___ SOURCE DATA ___

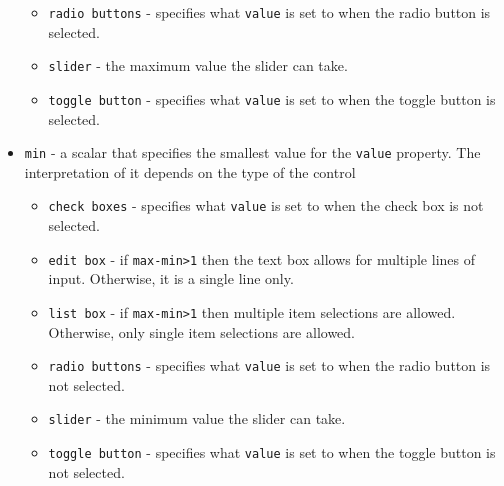 \begin{itemize}
\begin{itemize}
\item  \verb|radio buttons| - specifies what \verb|value| is set to when the
radio button is selected.

\item  \verb|slider| - the maximum value the slider can take.

\item  \verb|toggle button| - specifies what \verb|value| is set to when 
the toggle button is selected.

\end{itemize}
\item \verb|min| - a scalar that specifies the smallest value for the
\verb|value| property.  The interpretation of it depends on the type
of the control
\begin{itemize}
\item  \verb|check boxes| - specifies what \verb|value| is set to when the
check box is not selected.

\item  \verb|edit box| - if \verb|max-min>1| then the text box allows for
multiple lines of input.  Otherwise, it is a single line only.

\item  \verb|list box| - if \verb|max-min>1| then multiple item selections
are allowed.  Otherwise, only single item selections are allowed.

\item  \verb|radio buttons| - specifies what \verb|value| is set to when the
radio button is not selected.

\item  \verb|slider| - the minimum value the slider can take.

\item  \verb|toggle button| - specifies what \verb|value| is set to when 
the toggle button is not selected.


\end{itemize}
\end{itemize}

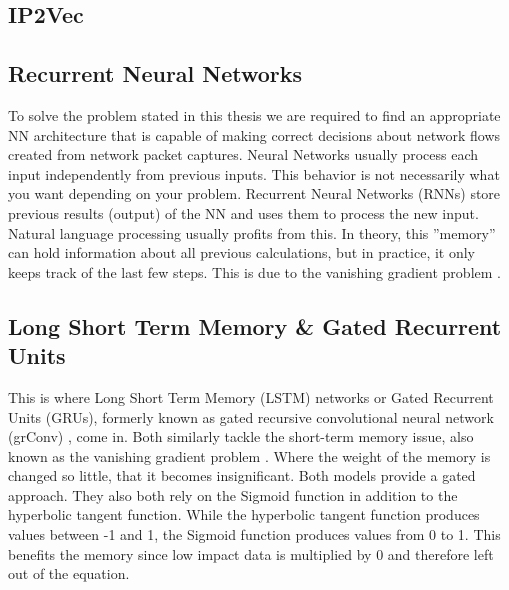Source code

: \documentclass[
	ngerman,
	ruledheaders=section,%
	class=report,%
	thesis={type=bachelor},%
	accentcolor=9c,%
	custommargins=true,%
	marginpar=false,%
	parskip=half-,%
	fontsize=11pt,%
]{tudapub}
\begin{document}
\subsection{IP2Vec}

\subsection{Recurrent Neural Networks}

To solve the problem stated in this thesis we are required to find an appropriate NN architecture
that is capable of making correct decisions about network flows created from network packet captures.
Neural Networks usually process each input independently from previous inputs.
This behavior is not necessarily what you want depending on your problem.
Recurrent Neural Networks (RNNs) store previous results (output) of the NN and uses them to process the new input.
Natural language processing usually profits from this.
In theory, this ''memory'' can hold information about all previous calculations,
but in practice, it only keeps track of the last few steps.
This is due to the vanishing gradient problem \cite{hochreiterLongShortTermMemory1997}.

\subsection{Long Short Term Memory \& Gated Recurrent Units}

This is where Long Short Term Memory (LSTM) networks \cite{hochreiterLongShortTermMemory1997} or Gated Recurrent Units (GRUs), formerly known as gated recursive convolutional neural network (grConv) \cite{bahdanauNeuralMachineTranslation2016}, come in.
Both similarly tackle the short-term memory issue,
also known as the vanishing gradient problem \cite{hochreiterLongShortTermMemory1997}.
Where the weight of the memory is changed so little, that it becomes insignificant.
Both models provide a gated approach.
They also both rely on the Sigmoid function in addition to the hyperbolic tangent function.
While the hyperbolic tangent function produces values between -1 and 1,
the Sigmoid function produces values from 0 to 1.
This benefits the memory since low impact data is multiplied by 0 and therefore left out of the equation.

\end{document}
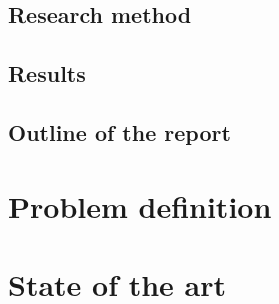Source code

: \documentclass[11pt,twoside,a4paper]{report}
\begin{document}
\section{Research method}

\section{Results}

\section{Outline of the report}

\chapter{Problem definition}

\chapter{State of the art}
\end{document}
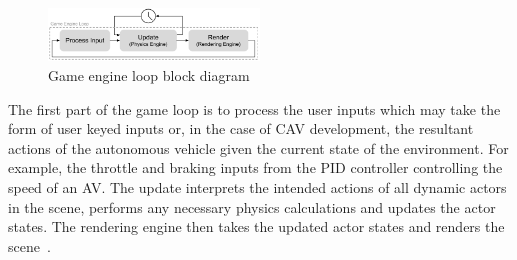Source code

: \begin{figure}[h]
\centering
\includegraphics[width=0.5\textwidth]{Other/Figures/GameEngineLoop.pdf}
\caption{Game engine loop block diagram}
\label{GameEngineLoopDiagram}
\end{figure}
The first part of the game loop is to process the user inputs which may take the form of user keyed inputs or, in the case of CAV development, the resultant actions of the autonomous vehicle given the current state of the environment. For example, the throttle and braking inputs from the PID controller controlling the speed of an AV. %
%
The update interprets the intended actions of all dynamic actors in the scene, performs any necessary physics calculations and updates the actor states. %
%
The rendering engine then takes the updated actor states and renders the scene~\cite{GameProgPatternsBook}. %

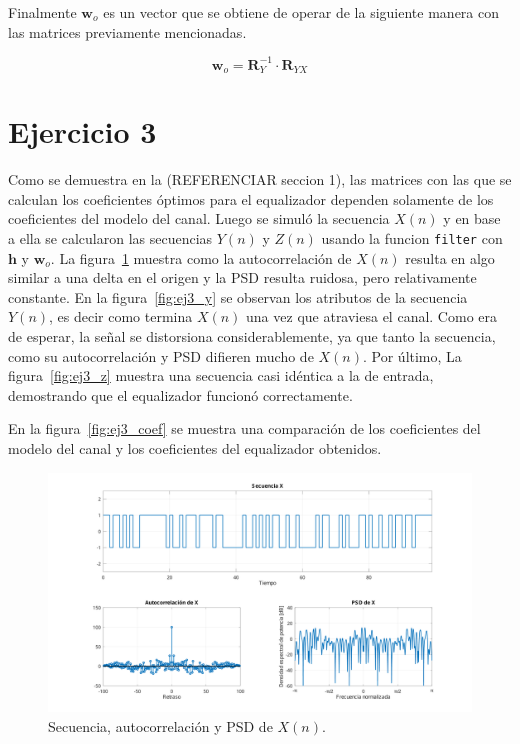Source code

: Finalmente $\textbf{w}_o$ es un vector que se obtiene de operar de la siguiente manera con las matrices previamente mencionadas.

\begin{equation}
	\textbf{w}_o = \textbf{R}_Y^{-1} \cdot \textbf{R}_{YX}
\end{equation}

\section{Ejercicio 3}

Como se demuestra en la (REFERENCIAR seccion 1), las matrices con las que se calculan los coeficientes óptimos para el equalizador dependen solamente de los coeficientes del modelo del canal. Luego se simuló la secuencia $X(n)$ y en base a ella se calcularon las secuencias $Y(n)$ y $Z(n)$ usando la funcion \verb*|filter| con $\textbf{h}$ y $\textbf{w}_o$. La figura~\ref{fig:ej3_x} muestra como la autocorrelación de $X(n)$ resulta en algo similar a una delta en el origen y la PSD resulta ruidosa, pero relativamente constante. En la figura~\ref{fig:ej3_y} se observan los atributos de la secuencia $Y(n)$, es decir como termina $X(n)$ una vez que atraviesa el canal. Como era de esperar, la señal se distorsiona considerablemente, ya que tanto la secuencia, como su autocorrelación y PSD difieren mucho de $X(n)$. Por último, La figura~\ref{fig:ej3_z} muestra una secuencia casi idéntica a la de entrada, demostrando que el equalizador funcionó correctamente.

En la figura~\ref{fig:ej3_coef} se muestra una comparación de los coeficientes del modelo del canal y los coeficientes del equalizador obtenidos. 

\begin{figure}[h]
	\centering
	\includegraphics[width=1\linewidth]{img/ej3_x.pdf}
	\caption{Secuencia, autocorrelación y PSD de $X(n)$.}
	\label{fig:ej3_x}
\end{figure}

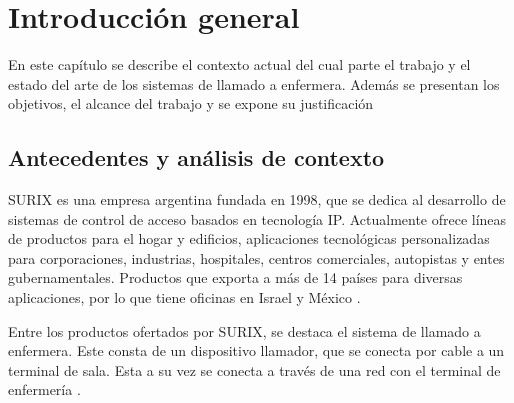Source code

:
\chapter{Introducción general} %

\label{Chapter1} %

En este capítulo se describe el contexto actual del cual parte el trabajo y el estado del arte de los sistemas de llamado a enfermera. Además se presentan los objetivos, el alcance del trabajo y se expone su justificación

\label{IntroGeneral}


\newcommand{\keyword}[1]{\textbf{#1}}
\newcommand{\tabhead}[1]{\textbf{#1}}
\newcommand{\code}[1]{\texttt{#1}}
\newcommand{\file}[1]{\texttt{\bfseries#1}}
\newcommand{\option}[1]{\texttt{\itshape#1}}
\newcommand{\grados}{$^{\circ}$}



\section{Antecedentes y análisis de contexto}

SURIX es una empresa argentina fundada en 1998, que se dedica al desarrollo de sistemas de control de acceso basados en tecnología IP. Actualmente ofrece líneas de productos para el hogar y edificios, aplicaciones tecnológicas personalizadas para corporaciones, industrias, hospitales, centros comerciales, autopistas y entes gubernamentales. Productos que exporta a más de 14 países para diversas aplicaciones, por lo que tiene oficinas en Israel y México \cite{surix}.

Entre los productos ofertados por SURIX, se destaca el sistema de llamado a enfermera. Este consta de un dispositivo llamador, que se conecta por cable a un terminal de sala. Esta a su vez se conecta a través de una red con el terminal de enfermería \cite{helpip}.

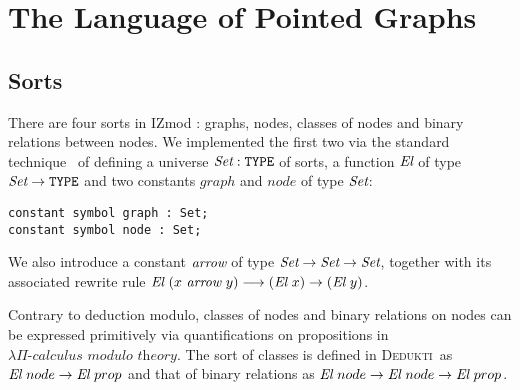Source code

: \documentclass[submission,copyright,creativecommons]{eptcs}
\def\Type{\mbox{\tt TYPE}}
\def\ra{\rightarrow}
\def\lra{\longrightarrow}
\def\Set{\mbox{\it Set}}
\def\El{{\mbox{\it El}}}
\newcommand{\dedukti}{\textsc{Dedukti}}
\newcommand{\lpcm}{$\lambda \Pi\textit{-calculus modulo theory}$}
\def\arr{{\mbox{\it arrow}}}
\begin{document}
\begin{center}
\end{center}

\section{The Language of Pointed Graphs}

\subsection{Sorts}

There are four sorts in IZmod \cite[see Section 3.2]{zermodulo}: graphs, nodes, classes of nodes and binary relations between nodes. We implemented the first two via the standard technique~\cite{theoryU} of defining a universe $\Set:\Type$ of sorts, a function $\El$ of type $\Set \ra \Type$ and two constants $graph$ and $node$ of type $\Set$:
\begin{lstlisting}
constant symbol graph : Set;
constant symbol node : Set;
\end{lstlisting}
We also introduce a constant $\arr $ of type $\Set \ra \Set \ra \Set$, together with its associated rewrite rule $\El~(x~\arr~y) \lra (\El~x) \ra (\El~y)$.

Contrary to deduction modulo, classes of nodes and binary relations on nodes can be expressed primitively via quantifications on propositions in \lpcm. The sort of classes is defined in \dedukti ~as $\El~node \ra \El~prop$ and that of binary relations as $\El~node \ra \El~node \ra \El~prop$.
\end{document}
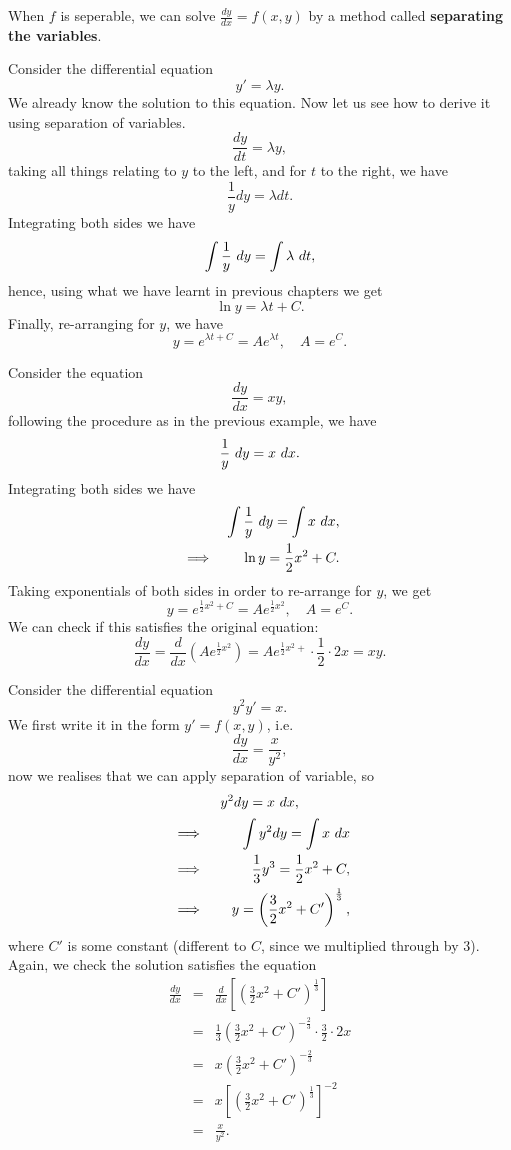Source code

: When $f$ is seperable, we can solve \(\displaystyle\frac{dy}{dx}=f(x,y)\) by a method called \textbf{separating the variables}.

\begin{example}
Consider the differential equation 
\[y'=\lambda y.\]
We already know the solution to this equation. Now let us see how to derive it using separation of variables.
\[\frac{dy}{dt}=\lambda y,\]
taking all things relating to $y$ to the left, and for $t$ to the right, we have
\[\frac{1}{y}dy=\lambda dt.\]
Integrating both sides we have
\[\int \frac{1}{y}\dx[y]=\int\lambda\dx[t],\]
hence, using what we have learnt in previous chapters we get
\[\ln y=\lambda t+C.\]
Finally, re-arranging for $y$, we have
\[y=e^{\lambda t+C}=Ae^{\lambda t},\quad A=e^C.\]
\end{example}

\begin{example}
Consider the equation
\[\frac{dy}{dx}=xy,\]
following the procedure as in the previous example, we have
\[\frac{1}{y}\dx[y]=x\dx.\]
Integrating both sides we have
\begin{eqnarray*}
&&\int\frac{1}{y}\dx[y]=\int x\dx,\\
&\implies& \quad \ln y=\frac{1}{2}x^2 +C.
\end{eqnarray*}
Taking exponentials of both sides in order to re-arrange for $y$, we get
\[y=e^{\frac{1}{2}x^2+C}=Ae^{\frac{1}{2}x^2},\quad A=e^C.\]
We can check if this satisfies the original equation:
\[\frac{dy}{dx}=\frac{d}{dx}\left(Ae^{\frac{1}{2}x^2}\right)=Ae^{\frac{1}{2}x^2+}\cdot\frac{1}{2}\cdot2x=xy.\]
\end{example}

\begin{example}
Consider the differential equation
\[y^2y'=x.\]
We first write it in the form $y'=f(x,y)$, i.e.
\[\frac{dy}{dx}=\frac{x}{y^2},\]
now we realises that we can apply separation of variable, so
\[y^2dy=x\dx,\]
\begin{eqnarray*}
&\implies& \quad \int y^2dy=\int x\dx\\
&\implies& \quad \frac{1}{3}y^3=\frac{1}{2}x^2+C,\\
&\implies& \quad y=\left(\frac{3}{2}x^2+C'\right)^{\frac{1}{3}},
\end{eqnarray*}
where $C'$ is some constant (different to $C$, since we multiplied through by $3$). Again, we check the solution satisfies the equation
\begin{eqnarray*}
\frac{dy}{dx}&=&\frac{d}{dx}\left[\left(\frac{3}{2}x^2+C'\right)^{\frac{1}{3}}\right] \\
&=&\frac{1}{3}\left(\frac{3}{2}x^2+C'\right)^{-\frac{2}{3}}\cdot\frac{3}{2}\cdot2x \\
&=& x\left(\frac{3}{2}x^2+C'\right)^{-\frac{2}{3}} \\
&=& x\left[\left(\frac{3}{2}x^2+C'\right)^{\frac{1}{3}}\right]^{-2} \\
&=&\frac{x}{y^2}.
\end{eqnarray*}
\end{example}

___

ACTION ITEM
The lines wanted run from the first one in the material above through the line containing "This behavior is"; give them again exactly, leaving out the pictures.

YOUR SOLUTION
 \begin{itemize}
\begin{itemize}
\item  \verb|radio buttons| - specifies what \verb|value| is set to when the
radio button is selected.

\item  \verb|slider| - the maximum value the slider can take.

\item  \verb|toggle button| - specifies what \verb|value| is set to when 
the toggle button is selected.

\end{itemize}
\item \verb|min| - a scalar that specifies the smallest value for the
\verb|value| property.  The interpretation of it depends on the type
of the control
\begin{itemize}
\item  \verb|check boxes| - specifies what \verb|value| is set to when the
check box is not selected.

\item  \verb|edit box| - if \verb|max-min>1| then the text box allows for
multiple lines of input.  Otherwise, it is a single line only.

\item  \verb|list box| - if \verb|max-min>1| then multiple item selections
are allowed.  Otherwise, only single item selections are allowed.

\item  \verb|radio buttons| - specifies what \verb|value| is set to when the
radio button is not selected.

\item  \verb|slider| - the minimum value the slider can take.

\item  \verb|toggle button| - specifies what \verb|value| is set to when 
the toggle button is not selected.


\end{itemize}
\end{itemize}

Source code

: \documentclass[
	ngerman,
	ruledheaders=section,%
	class=report,%
	thesis={type=bachelor},%
	accentcolor=9c,%
	custommargins=true,%
	marginpar=false,%
	parskip=half-,%
	fontsize=11pt,%
]{tudapub}
\begin{document}
\subsection{IP2Vec}

\subsection{Recurrent Neural Networks}

To solve the problem stated in this thesis we are required to find an appropriate NN architecture
that is capable of making correct decisions about network flows created from network packet captures.
Neural Networks usually process each input independently from previous inputs.
This behavior is not necessarily what you want depending on your problem.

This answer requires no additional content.